If there's basecoat missing you'll have to add where needed first...
Most paint suppliers will make up small amounts for you, if desperate you could always use Halfords...


----------



## squiggs (Oct 19, 2009)

What you're thinking of doing might work with a flat colour, however .......
with a colour that has a high percentage of metallic (such as yours) you'll encounter two problems.

Firstly: 
No matter how good the colour match may be your method of application will cause a colour change.
You'll be applying the paint much thicker than it was designed to be applied (by spraying) and as such the metallic particles 'sink', they won't reflect the light and the paint will appear dull and dark.

Secondly: 
You can't sand or flat back a metallic colour. 
If you sand or flat back a metallic colour you damage any metallic particles that might doing their job. They then can't reflect the light and the paint will appear dull and dark.

Sorry for the bad news.


----------



## Sutty 90 (Aug 24, 2014)

Ask at you local bodyshop if you can buy some and if you want it thick ask for it not to be thinned. They should give you lacquer aswell. Doubt it would cost anymore than a finer and will more than likely give it to you free.

Sutty.


----------



## theador (Mar 18, 2014)

It is white indeed, I'll go spit at my car this afternoon. Thanks.



Slammedorion said:


> If it's not too deep and the scratch is white in colour and disappears with alittle spit on it, you'd be better off putting clear coat in it and wet flatting once dried...
> 
> If there's basecoat missing you'll have to add where needed first...
> Most paint suppliers will make up small amounts for you, if desperate you could always use Halfords...


----------



## theador (Mar 18, 2014)

OK that's really handy to know, because I was about to go and take some 3000 to my old Volvo 850R Olive Green too, as that's covered in little scratches that have gone white.

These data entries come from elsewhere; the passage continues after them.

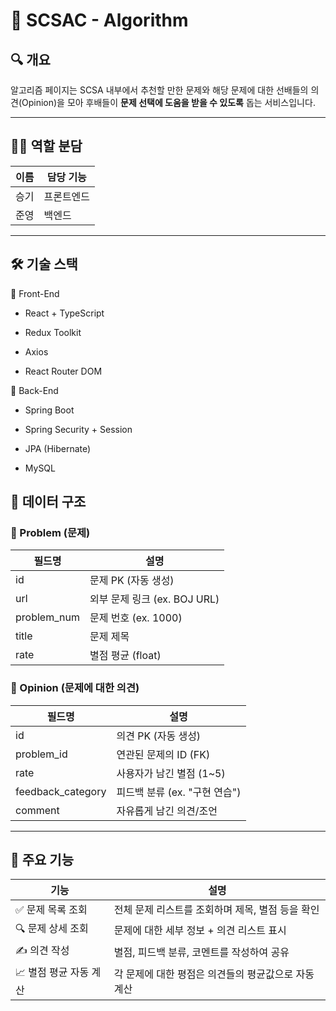   # 📘 SCSAC - Algorithm

  ## 🔍 개요

  알고리즘 페이지는 SCSA 내부에서 추천할 만한 문제와 해당 문제에 대한 선배들의 의견(Opinion)을 모아  후배들이 **문제 선택에 도움을 받을 수 있도록** 돕는 서비스입니다.

  ---

  ## 🧑‍💻 역할 분담

  | 이름 | 담당 기능 |
  |------|------------|
  | 승기 | 프론트엔드 |
  | 준영 | 백엔드 |
  ---

  ## 🛠️ 기술 스택
  📌 Front-End
  - React + TypeScript

  - Redux Toolkit

  - Axios

  - React Router DOM


  📌 Back-End
  - Spring Boot

  - Spring Security + Session

  - JPA (Hibernate)

  - MySQL



  ## 🧩 데이터 구조

  ### 📄 Problem (문제)

  | 필드명        | 설명                |
  |---------------|---------------------|
  | id            | 문제 PK (자동 생성) |
  | url           | 외부 문제 링크 (ex. BOJ URL) |
  | problem_num   | 문제 번호 (ex. 1000) |
  | title         | 문제 제목           |
  | rate          | 별점 평균 (float)   |

  ### 💬 Opinion (문제에 대한 의견)

  | 필드명           | 설명                         |
  |------------------|------------------------------|
  | id               | 의견 PK (자동 생성)          |
  | problem_id       | 연관된 문제의 ID (FK)        |
  | rate             | 사용자가 남긴 별점 (1~5)     |
  | feedback_category| 피드백 분류 (ex. "구현 연습") |
  | comment          | 자유롭게 남긴 의견/조언      |

  ---

  ## 📌 주요 기능

  | 기능 | 설명 |
  |------|------|
  | ✅ 문제 목록 조회 | 전체 문제 리스트를 조회하며 제목, 별점 등을 확인 |
  | 🔍 문제 상세 조회 | 문제에 대한 세부 정보 + 의견 리스트 표시 |
  | ✍️ 의견 작성 | 별점, 피드백 분류, 코멘트를 작성하여 공유 |
  | 📈 별점 평균 자동 계산 | 각 문제에 대한 평점은 의견들의 평균값으로 자동 계산 |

The only thing, both cars have a clear coat on them, does the metallic rule you mention still apply?



squiggs said:


> What you're thinking of doing might work with a flat colour, however .......
> with a colour that has a high percentage of metallic (such as yours) you'll encounter two problems.
> 
> Firstly:
> ...


----------



## theador (Mar 18, 2014)

I have a DA (the blue and black one) and Megs UC, Scratch X and AG SRP. Maybe I'll stick to that little lot instead of touch-up and flat.


----------



## squiggs (Oct 19, 2009)

theador said:


> OK that's really handy to know, because I was about to go and take some 3000 to my old Volvo 850R Olive Green too, as that's covered in little scratches that have gone white.
> 
> The only thing, both cars have a clear coat on them, does the metallic rule you mention still apply?


As long as you don't break through the clear coat you'll be ok.


----------



## theador (Mar 18, 2014)

OK great. The paint is pretty hard on them both so should be ok.



squiggs said:


> As long as you don't break through the clear coat you'll be ok.


----------



## pcm1980 (May 4, 2009)

Bmw part number for sparkling graphite touch up kit: 51 91 0 391 370


----------



## theador (Mar 18, 2014)

Thanks, I actually managed to get away with just using some clearcoat touch up, although he scratch was deep it hadn't gone completely through the colour. I used a bit of rubbing compound to get rid of hard edges, then filled in a few layers of clearcoat touch up. I'll wet flat it once it's completely dry.



pcm1980 said:


> Bmw part number for sparkling graphite touch up kit: 51 91 0 391 370


----------